Episode 2 - XND - Open Source Directions
Welcome to Open Source Directions, the webinar that informs you about the future of open source projects. This episode, the project being highlighted is XND
- Host: Anthony Scopatz
- Guest 1: Travis Oliphant, founder and board member of Anaconda, founder and advisory board member at Numfocus, and currently CEO of Quansight. He has been involved in a number of open source projects, over the past 20 years and is passionate about them.
- Guest 2: Saul Shanabrook, has been working at Quansight for just a little while now with XND.
XND is part of a saga made up over the last 6 or 7 years, where Travis had this idea that he wanted to make NumPy better. He wanted to improve the ecosystem around NumPy, and also wanted to resolve some issues. He considered writing a library, but the issue became that maybe 4 or 5 years later you could realize that you should have done things a little different, then you end up in a situation where you don’t know what to do because you can’t make changes without affecting millions of users. To overcome that the creators decided to take the core components of NumPy, like the type system, container of raw memory, and low level dispatch mechanism, and then refactor them into low level C libraries that could be used by other languages. After that they would write Python bindings that could be used by developers of other Python libraries. So XND was meant to have the capabilities of NumPy, refactored to be used by others. It wasn’t intended to be a replacement for NumPy because it was not a user facing tool. The hope was to create some developer libraries so that people could build NumPy like things.

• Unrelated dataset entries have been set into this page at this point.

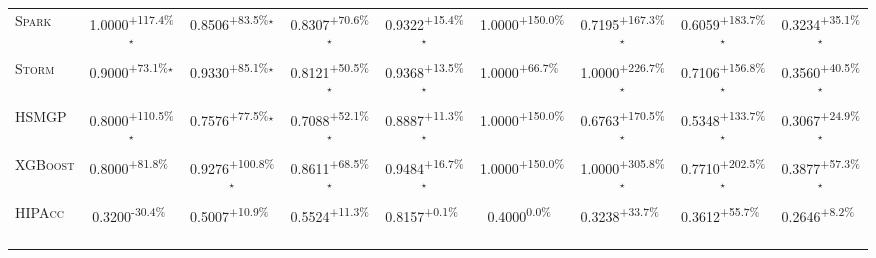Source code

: \begin{table}[htbp]
\begin{tabular}{l|cccc|cccc}
\textsc{Spark} & \cellcolor{green!30}1.0000\textsuperscript{+117.4\%}$^\star$ & \cellcolor{green!30}0.8506\textsuperscript{+83.5\%}$^\star$ & \cellcolor{green!30}0.8307\textsuperscript{+70.6\%}$^\star$ & \cellcolor{green!30}0.9322\textsuperscript{+15.4\%}$^\star$ & \cellcolor{green!30}1.0000\textsuperscript{+150.0\%}$^{\,\,\,}$ & \cellcolor{green!30}0.7195\textsuperscript{+167.3\%}$^\star$ & \cellcolor{green!30}0.6059\textsuperscript{+183.7\%}$^\star$ & \cellcolor{green!30}0.3234\textsuperscript{+35.1\%}$^\star$ \\
\textsc{Storm} & \cellcolor{green!30}0.9000\textsuperscript{+73.1\%}$^\star$ & \cellcolor{green!30}0.9330\textsuperscript{+85.1\%}$^\star$ & \cellcolor{green!30}0.8121\textsuperscript{+50.5\%}$^\star$ & \cellcolor{green!30}0.9368\textsuperscript{+13.5\%}$^\star$ & \cellcolor{green!30}1.0000\textsuperscript{+66.7\%}$^{\,\,\,}$ & \cellcolor{green!30}1.0000\textsuperscript{+226.7\%}$^\star$ & \cellcolor{green!30}0.7106\textsuperscript{+156.8\%}$^\star$ & \cellcolor{green!30}0.3560\textsuperscript{+40.5\%}$^\star$ \\
\textsc{HSMGP} & \cellcolor{green!30}0.8000\textsuperscript{+110.5\%}$^\star$ & \cellcolor{green!30}0.7576\textsuperscript{+77.5\%}$^\star$ & \cellcolor{green!30}0.7088\textsuperscript{+52.1\%}$^\star$ & \cellcolor{green!30}0.8887\textsuperscript{+11.3\%}$^\star$ & \cellcolor{green!30}1.0000\textsuperscript{+150.0\%}$^{\,\,\,}$ & \cellcolor{green!30}0.6763\textsuperscript{+170.5\%}$^\star$ & \cellcolor{green!30}0.5348\textsuperscript{+133.7\%}$^\star$ & \cellcolor{green!30}0.3067\textsuperscript{+24.9\%}$^\star$ \\
\textsc{XGBoost} & \cellcolor{green!30}0.8000\textsuperscript{+81.8\%}$^{\,\,\,}$ & \cellcolor{green!30}0.9276\textsuperscript{+100.8\%}$^\star$ & \cellcolor{green!30}0.8611\textsuperscript{+68.5\%}$^\star$ & \cellcolor{green!30}0.9484\textsuperscript{+16.7\%}$^\star$ & \cellcolor{green!30}1.0000\textsuperscript{+150.0\%}$^{\,\,\,}$ & \cellcolor{green!30}1.0000\textsuperscript{+305.8\%}$^\star$ & \cellcolor{green!30}0.7710\textsuperscript{+202.5\%}$^\star$ & \cellcolor{green!30}0.3877\textsuperscript{+57.3\%}$^\star$ \\
\textsc{HIPAcc} & \cellcolor{red!30}0.3200\textsuperscript{-30.4\%}$^{\,\,\,}$ & \cellcolor{green!30}0.5007\textsuperscript{+10.9\%}$^{\,\,\,}$ & \cellcolor{green!30}0.5524\textsuperscript{+11.3\%}$^{\,\,\,}$ & \cellcolor{green!30}0.8157\textsuperscript{+0.1\%}$^{\,\,\,}$ & \cellcolor{red!30}0.4000\textsuperscript{0.0\%}$^{\,\,\,}$ & \cellcolor{green!30}0.3238\textsuperscript{+33.7\%}$^{\,\,\,}$ & \cellcolor{green!30}0.3612\textsuperscript{+55.7\%}$^{\,\,\,}$ & \cellcolor{green!30}0.2646\textsuperscript{+8.2\%}$^{\,\,\,}$ \\

\end{tabular}
\end{table}
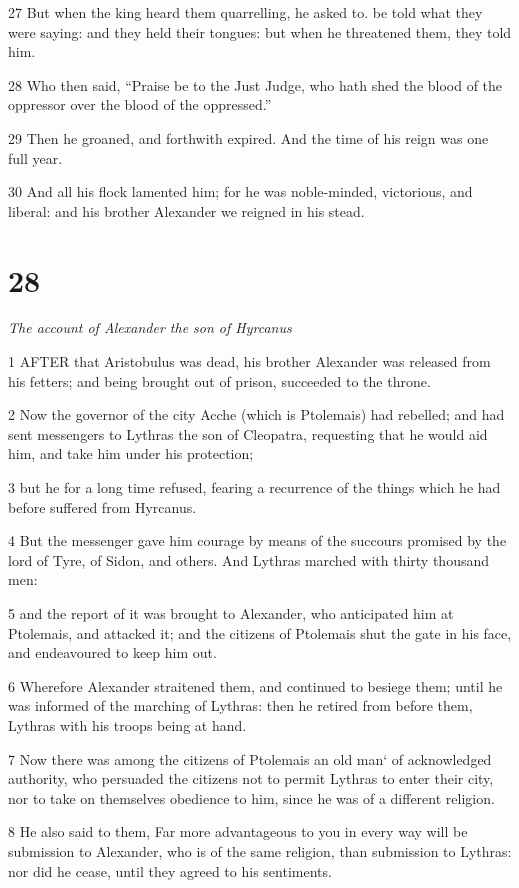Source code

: 27 But when the king heard them quarrelling, he asked to. be told what they were saying: and they held their tongues: but when he threatened them, they told him. 

28 Who then said, “Praise be to the Just Judge, who hath shed the blood of the oppressor over the blood of the oppressed.” 

29 Then he groaned, and forthwith expired. And the time of his reign was one full year. 

30 And all his flock lamented him; for he was noble-minded, victorious, and liberal: and his brother Alexander we reigned in his stead. 

\chapter{28}

\par \textit{The account of Alexander the son of Hyrcanus}

1 AFTER that Aristobulus was dead, his brother Alexander was released from his fetters; and being brought out of prison, succeeded to the throne. 

2 Now the governor of the city Acche (which is Ptolemais) had rebelled; and had sent messengers to Lythras the son of Cleopatra, requesting that he would aid him, and take him under his protection; 

3 but he for a long time refused, fearing a recurrence of the things which he had before suffered from Hyrcanus. 

4 But the messenger gave him courage by means of the succours promised by the lord of Tyre, of Sidon, and others. And Lythras marched with thirty thousand men: 

5 and the report of it was brought to Alexander, who anticipated him at Ptolemais, and attacked it; and the citizens of Ptolemais shut the gate in his face, and endeavoured to keep him out. 

6 Wherefore Alexander straitened them, and continued to besiege them; until he was informed of the marching of Lythras: then he retired from before them, Lythras with his troops being at hand. 

7 Now there was among the citizens of Ptolemais an old man‘ of acknowledged authority, who persuaded the citizens not to permit Lythras to enter their city, nor to take on themselves obedience to him, since he was of a different religion. 

8 He also said to them, Far more advantageous to you in every way will be submission to Alexander, who is of the same religion, than submission to Lythras: nor did he cease, until they agreed to his sentiments. 


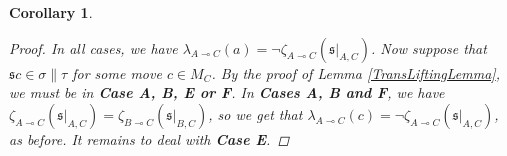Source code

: \documentclass[11pt]{article} %
\theoremstyle{plain} %
\newtheorem{corollary}[theorem]{Corollary}
\theoremstyle{definition} %
\theoremstyle{note}
\theoremstyle{exercisestyle}
\renewcommand{\implies}{\multimap}
\newcommand{\s}{\mathfrak s}
\begin{document}
\begin{corollary}
\begin{proof}
    In all cases, we have $\lambda_{A\implies C}(a)=\neg\zeta_{A\implies C}(\s\vert_{A,C})$.  Now suppose that $\s c\in\sigma\|\tau$ for some move $c\in M_C$.  By the proof of Lemma \ref{TransLiftingLemma}, we must be in \textbf{Case A, B, E or F}.  In \textbf{Cases A, B and F}, we have $\zeta_{A\implies C}(\s\vert_{A,C})=\zeta_{B\implies C}(\s\vert_{B,C})$, so we get that $\lambda_{A\implies C}(c)=\neg\zeta_{A\implies C}(\s\vert_{A,C})$, as before.  It remains to deal with \textbf{Case E}.  
  \end{proof}
\end{corollary}



\end{document}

Right now the way XND is thought of is that people who use Python in NumPy are mostly just users who want to create some kind of algorithm, or fulfill some kind of use case they are pursuing at a high level. For these users, XND is probably not the right tool. XND is primarily a tool for people who are building array libraries. One example is the ragged array library, which is a new effort to talk about different types of arrays besides just blocked arrays. One use case where XND is helpful would be: If you have structures in your arrays with nested structures, how can you do efficient computations? The reason it is helpful in this circumstance is that XND provides low level primitives from Python that allow you to do more flexible computations on data than NumPy does. It allows variable dimensions, and more types of nesting, and it also has C libraries that can be used in other languages. This format allows you to use the library work that has already been done so all you have to build is the language binding and then gain access to all the computation kernels that people have written for whatever language you are targeting.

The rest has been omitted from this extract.